Problem to work on: Each line of the data below that contains "패턴으로" must be copied.
*** Opening Data in this exercise ***
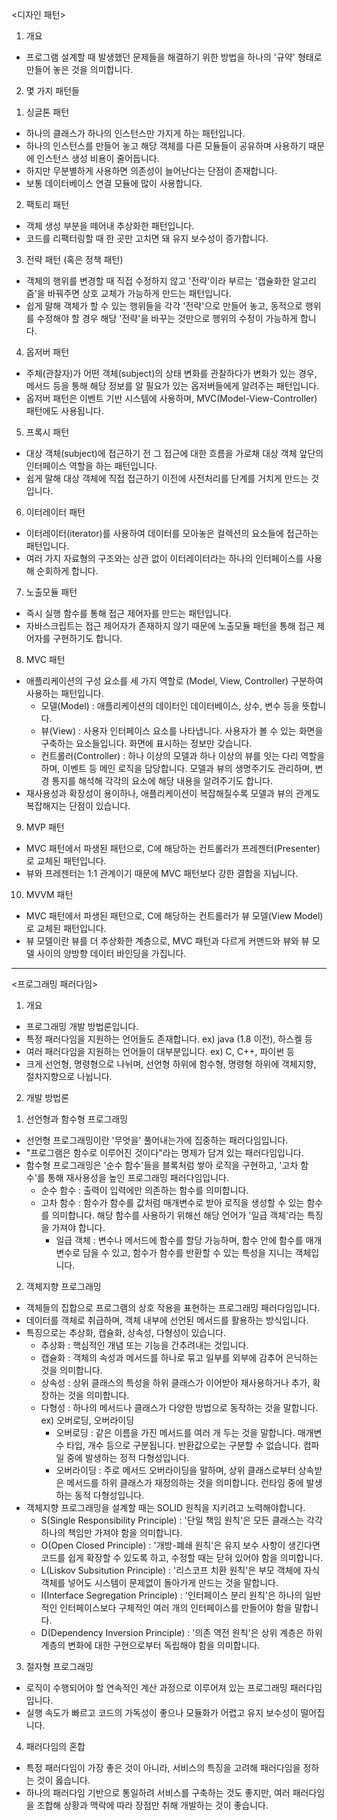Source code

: <디자인 패턴>

1. 개요
- 프로그램 설계할 때 발생했던 문제들을 해결하기 위한 방법을 하나의 '규약' 형태로 만들어 놓은 것을 의미합니다.

2. 몇 가지 패턴들

1) 싱글톤 패턴
- 하나의 클래스가 하나의 인스턴스만 가지게 하는 패턴입니다.
- 하나의 인스턴스를 만들어 놓고 해당 객체를 다른 모듈들이 공유하며 사용하기 때문에 인스턴스 생성 비용이 줄어듭니다.
- 하지만 무분별하게 사용하면 의존성이 늘어난다는 단점이 존재합니다.
- 보통 데이터베이스 연결 모듈에 많이 사용합니다.

2) 팩토리 패턴
- 객체 생성 부분을 떼어내 추상화한 패턴입니다.
- 코드를 리팩터링할 때 한 곳만 고치면 돼 유지 보수성이 증가합니다.

3) 전략 패턴 (혹은 정책 패턴)
- 객체의 행위를 변경할 때 직접 수정하지 않고 '전략'이라 부르는 '캡슐화한 알고리즘'을 바꿔주면 상호 교체가 가능하게 만드는 패턴입니다.
- 쉽게 말해 객체가 할 수 있는 행위들을 각각 '전략'으로 만들어 놓고, 동적으로 행위를 수정해야 할 경우 해당 '전략'을 바꾸는 것만으로 행위의 수정이 가능하게 합니다.

4) 옵저버 패턴
- 주체(관찰자)가 어떤 객체(subject)의 상태 변화를 관찰하다가 변화가 있는 경우, 메서드 등을 통해 해당 정보를 알 필요가 있는 옵저버들에게 알려주는 패턴입니다.
- 옵저버 패턴은 이벤트 기반 시스템에 사용하며, MVC(Model-View-Controller) 패턴에도 사용됩니다.

5) 프록시 패턴
- 대상 객체(subject)에 접근하기 전 그 접근에 대한 흐름을 가로채 대상 객체 앞단의 인터페이스 역할을 하는 패턴입니다.
- 쉽게 말해 대상 객체에 직접 접근하기 이전에 사전처리를 단계를 거치게 만드는 것입니다.

6) 이터레이터 패턴
- 이터레이터(iterator)를 사용하여 데이터를 모아놓은 컬렉션의 요소들에 접근하는 패턴입니다.
- 여러 가지 자료형의 구조와는 상관 없이 이터레이터라는 하나의 인터페이스를 사용해 순회하게 합니다.

7) 노출모듈 패턴
- 즉시 실행 함수를 통해 접근 제어자를 만드는 패턴입니다.
- 자바스크립트는 접근 제어자가 존재하지 않기 때문에 노출모듈 패턴을 통해 접근 제어자를 구현하기도 합니다.

8) MVC 패턴
- 애플리케이션의 구성 요소를 세 가지 역할로 (Model, View, Controller) 구분하여 사용하는 패턴입니다.
	- 모델(Model) : 애플리케이션의 데이터인 데이터베이스, 상수, 변수 등을 뜻합니다.
	- 뷰(View) : 사용자 인터페이스 요소를 나타냅니다. 사용자가 볼 수 있는 화면을 구축하는 요소들입니다. 화면에 표시하는 정보만 갖습니다.
	- 컨트롤러(Controller) : 하나 이상의 모델과 하나 이상의 뷰를 잇는 다리 역할을 하며, 이벤트 등 메인 로직을 담당합니다.
						  모델과 뷰의 생명주기도 관리하며, 변경 통지를 해석해 각각의 요소에 해당 내용을 알려주기도 합니다.
- 재사용성과 확장성이 용이하나, 애플리케이션이 복잡해질수록 모델과 뷰의 관계도 복잡해지는 단점이 있습니다.

9) MVP 패턴
- MVC 패턴에서 파생된 패턴으로, C에 해당하는 컨트롤러가 프레젠터(Presenter)로 교체된 패턴입니다.
- 뷰와 프레젠터는 1:1 관계이기 때문에 MVC 패턴보다 강한 결합을 지닙니다.

10) MVVM 패턴
- MVC 패턴에서 파생된 패턴으로, C에 해당하는 컨트롤러가 뷰 모델(View Model)로 교체된 패턴입니다.
- 뷰 모델이란 뷰를 더 추상화한 계층으로, MVC 패턴과 다르게 커맨드와 뷰와 뷰 모델 사이의 양방향 데이터 바인딩을 가집니다.

---

<프로그래밍 패러다임>

1. 개요
- 프로그래밍 개발 방법론입니다.
- 특정 패러다임을 지원하는 언어들도 존재합니다. ex) java (1.8 이전), 하스켈 등
- 여러 패러다임을 지원하는 언어들이 대부분입니다. ex) C, C++, 파이썬 등
- 크게 선언형, 명령형으로 나뉘며, 선언형 하위에 함수형, 명령형 하위에 객체지향, 절차지향으로 나뉩니다.

2. 개발 방법론

1) 선언형과 함수형 프로그래밍
- 선언형 프로그래밍이란 '무엇을' 풀어내는가에 집중하는 패러다임입니다.
- "프로그램은 함수로 이루어진 것이다"라는 명제가 담겨 있는 패러다임입니다.
- 함수형 프로그래밍은 '순수 함수'들을 블록처럼 쌓아 로직을 구현하고, '고차 함수'를 통해 재사용성을 높인 프로그래밍 패러다임입니다.
	- 순수 함수 : 출력이 입력에만 의존하는 함수를 의미합니다.
	- 고차 함수 : 함수가 함수를 값처럼 매개변수로 받아 로직을 생성할 수 있는 함수를 의미합니다. 해당 함수를 사용하기 위해선 해당 언어가 '일급 객체'라는 특징을 가져야 합니다.
		- 일급 객체 : 변수나 메서드에 함수를 할당 가능하며, 함수 안에 함수를 매개변수로 담을 수 있고, 함수가 함수를 반환할 수 있는 특성을 지니는 객체입니다.
	
2) 객체지향 프로그래밍
- 객체들의 집합으로 프로그램의 상호 작용을 표현하는 프로그래밍 패러다임입니다.
- 데이터를 객체로 취급하며, 객체 내부에 선언된 메서드를 활용하는 방식입니다.
- 특징으로는 추상화, 캡슐화, 상속성, 다형성이 있습니다.
	- 추상화 : 핵심적인 개념 또는 기능을 간추려내는 것입니다.
	- 캡슐화 : 객체의 속성과 메서드를 하나로 묶고 일부를 외부에 감추어 은닉하는 것을 의미합니다.
	- 상속성 : 상위 클래스의 특성을 하위 클래스가 이어받아 재사용하거나 추가, 확장하는 것을 의미합니다.
	- 다형성 : 하나의 메서드나 클래스가 다양한 방법으로 동작하는 것을 말합니다. ex) 오버로딩, 오버라이딩
		- 오버로딩 : 같은 이름을 가진 메서드를 여러 개 두는 것을 말합니다. 매개변수 타입, 개수 등으로 구분됩니다. 반환값으로는 구분할 수 없습니다. 컴파일 중에 발생하는 정적 다형성입니다.
		- 오버라이딩 : 주로 메서드 오버라이딩을 말하며, 상위 클래스로부터 상속받은 메서드를 하위 클래스가 재정의하는 것을 의미합니다. 런타임 중에 발생하는 동적 다형성입니다.
- 객체지향 프로그래밍을 설계할 때는 SOLID 원칙을 지키려고 노력해야합니다.
	- S(Single Responsibility Principle) : '단일 책임 원칙'은 모든 클래스는 각각 하나의 책임만 가져야 함을 의미합니다.
	- O(Open Closed Principle) : '개방-폐쇄 원칙'은 유지 보수 사항이 생긴다면 코드를 쉽게 확장할 수 있도록 하고, 수정할 때는 닫혀 있어야 함을 의미합니다.
	- L(Liskov Subsitution Principle) : '리스코프 치환 원칙'은 부모 객체에 자식 객체를 넣어도 시스템이 문제없이 돌아가게 만드는 것을 말합니다.
	- I(Interface Segregation Principle) : '인터페이스 분리 원칙'은 하나의 일반적인 인터페이스보다 구체적인 여러 개의 인터페이스를 만들어야 함을 말합니다.
	- D(Dependency Inversion Principle) : '의존 역전 원칙'은 상위 계층은 하위 계층의 변화에 대한 구현으로부터 독립해야 함을 의미합니다.

3) 절자형 프로그래밍
- 로직이 수행되어야 할 연속적인 계산 과정으로 이루어져 있는 프로그래밍 패러다임입니다.
- 실행 속도가 빠르고 코드의 가독성이 좋으나 모듈화가 어렵고 유지 보수성이 떨어집니다.

4) 패러다임의 혼합
- 특정 패러다임이 가장 좋은 것이 아니라, 서비스의 특징을 고려해 패러다임을 정하는 것이 옳습니다.
- 하나의 패러다임 기반으로 통일하려 서비스를 구축하는 것도 좋지만, 여러 패러다임을 조합해 상황과 맥락에 따라 장점만 취해 개발하는 것이 좋습니다.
*** Closing Data in this exercise ***
Answer space:
- MVC 패턴에서 파생된 패턴으로, C에 해당하는 컨트롤러가 프레젠터(Presenter)로 교체된 패턴입니다.
- MVC 패턴에서 파생된 패턴으로, C에 해당하는 컨트롤러가 뷰 모델(View Model)로 교체된 패턴입니다.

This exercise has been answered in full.